6670 WŚ - Chapter 271

Chapter 271 - " Jesteśmy Drużyną "

------------------------------------------------------------------------------------------------------------------------------------

Arata : Aż się dziwię, że jeszcze żyjemy walcząc z czymś takim

Isarin : Ledwo bo ledwo, ale wciąż żyjemy...

Minoru : Jeszcze tylko trochę...

Sharpola : Zatruty Deszcz !!!

Arata : Co takiego ?!

(Zaczął padać zielony deszcz)

Minoru : To cholerny kwas ! użyjcie tarcz anty magii !

Hirashi : Mhm...

(Wszyscy aktywują tarcze ochronne z magii Gichyo)

Sharpola : Na nic się wam to zda !

Hirashi : Hmm ?

Arata : Ten kwas rozpuszcza nasze tarcze !

Sharpola : Haha haha haha !

Hirashi : Jeśli jesteś zmuszona do używania takich technik to świadczy tylko o tym, że nie zostało ci już wiele energii

Sharpola : Tsss

Hirashi : A my cię zniszczymy, wiesz czemu ?

Sharpola : Hmm ?

Hirashi : Ponieważ ty jesteś jedna, a my jesteśmy drużyną !

Sharpola : Ty cholerny...

Hirashi : Panowie !

Minoru : Jestem gotów !

Isarin : Na pewno dasz radę walczyć ?

Minoru : Tak, jestem pewien !

( Soundtrack - https://www.youtube.com/watch?v=V5FRkdE5D5Q&list=PL005BEEEE0438BD9B&index=34 )

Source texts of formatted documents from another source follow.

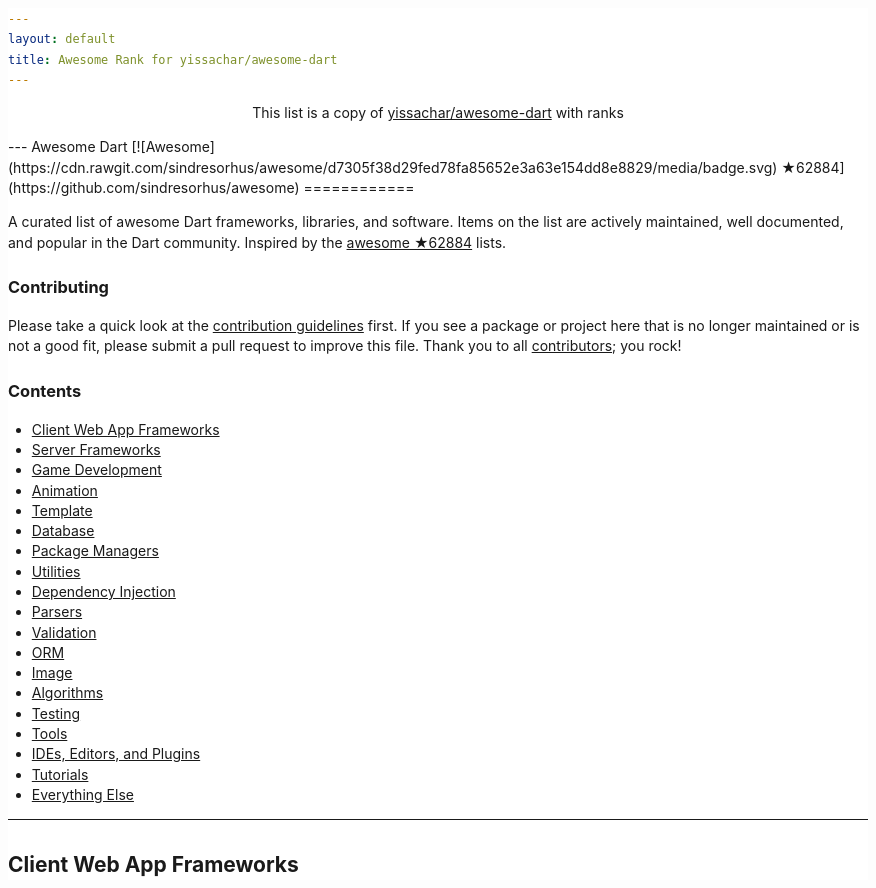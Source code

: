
 ```yaml
---
layout: default
title: Awesome Rank for yissachar/awesome-dart
---
```


<p align="center">
	This list is a copy of <a href="https://github.com/yissachar/awesome-dart">yissachar/awesome-dart</a> with ranks
</p>
---
Awesome Dart [![Awesome](https://cdn.rawgit.com/sindresorhus/awesome/d7305f38d29fed78fa85652e3a63e154dd8e8829/media/badge.svg) ★62884](https://github.com/sindresorhus/awesome)
============

A curated list of awesome Dart frameworks, libraries, and software. Items on the list are actively maintained, well documented, and popular in the Dart community. Inspired by the [awesome ★62884](https://github.com/sindresorhus/awesome) lists.

### Contributing

Please take a quick look at the [contribution guidelines](https://github.com/yissachar/awesome-dart/blob/master//CONTRIBUTING.md) first. If you see a package or project here that is no longer maintained or is not a good fit, please submit a pull request to improve this file. Thank you to all [contributors](https://github.com/yissachar/awesome-dart/graphs/contributors); you rock!

### Contents

* [Client Web App Frameworks](#client-web-app-frameworks)
* [Server Frameworks](#server-frameworks)
* [Game Development](#game-development)
* [Animation](#animation)
* [Template](#template)
* [Database](#database)
* [Package Managers](#package-managers)
* [Utilities](#utilities)
* [Dependency Injection](#dependency-injection)
* [Parsers](#parsers)
* [Validation](#validation)
* [ORM](#orm)
* [Image](#image)
* [Algorithms](#algorithms)
* [Testing](#testing)
* [Tools](#tools)
* [IDEs, Editors, and Plugins](#ides-editors-and-plugins)
* [Tutorials](#tutorials)
* [Everything Else](#everything-else)

----

## Client Web App Frameworks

Hirashi : No to do dzieła !

Arata : O tak !

(*Sharpola : Co oni kombinują ?!)

Hirashi : Aoi Honō wa Dashite Inai !!!

(Na jeziorze zaczął palić się zielony ogień)

Sharpola : Aaaaaaa !!!

Hirashi : Wiedziałem !

Isarin : Hmm ?

Hirashi : Ta woda jest z nią w jakiś sposób połączona a to oznacza, że to jezioro jest jej głównym sercem !

Arata : No tak ! W końcu to z tego jeziora czerpie moc

(Bazyliszkowe węże znikały jeden po drugim przez podpalenie zielonym ogniem)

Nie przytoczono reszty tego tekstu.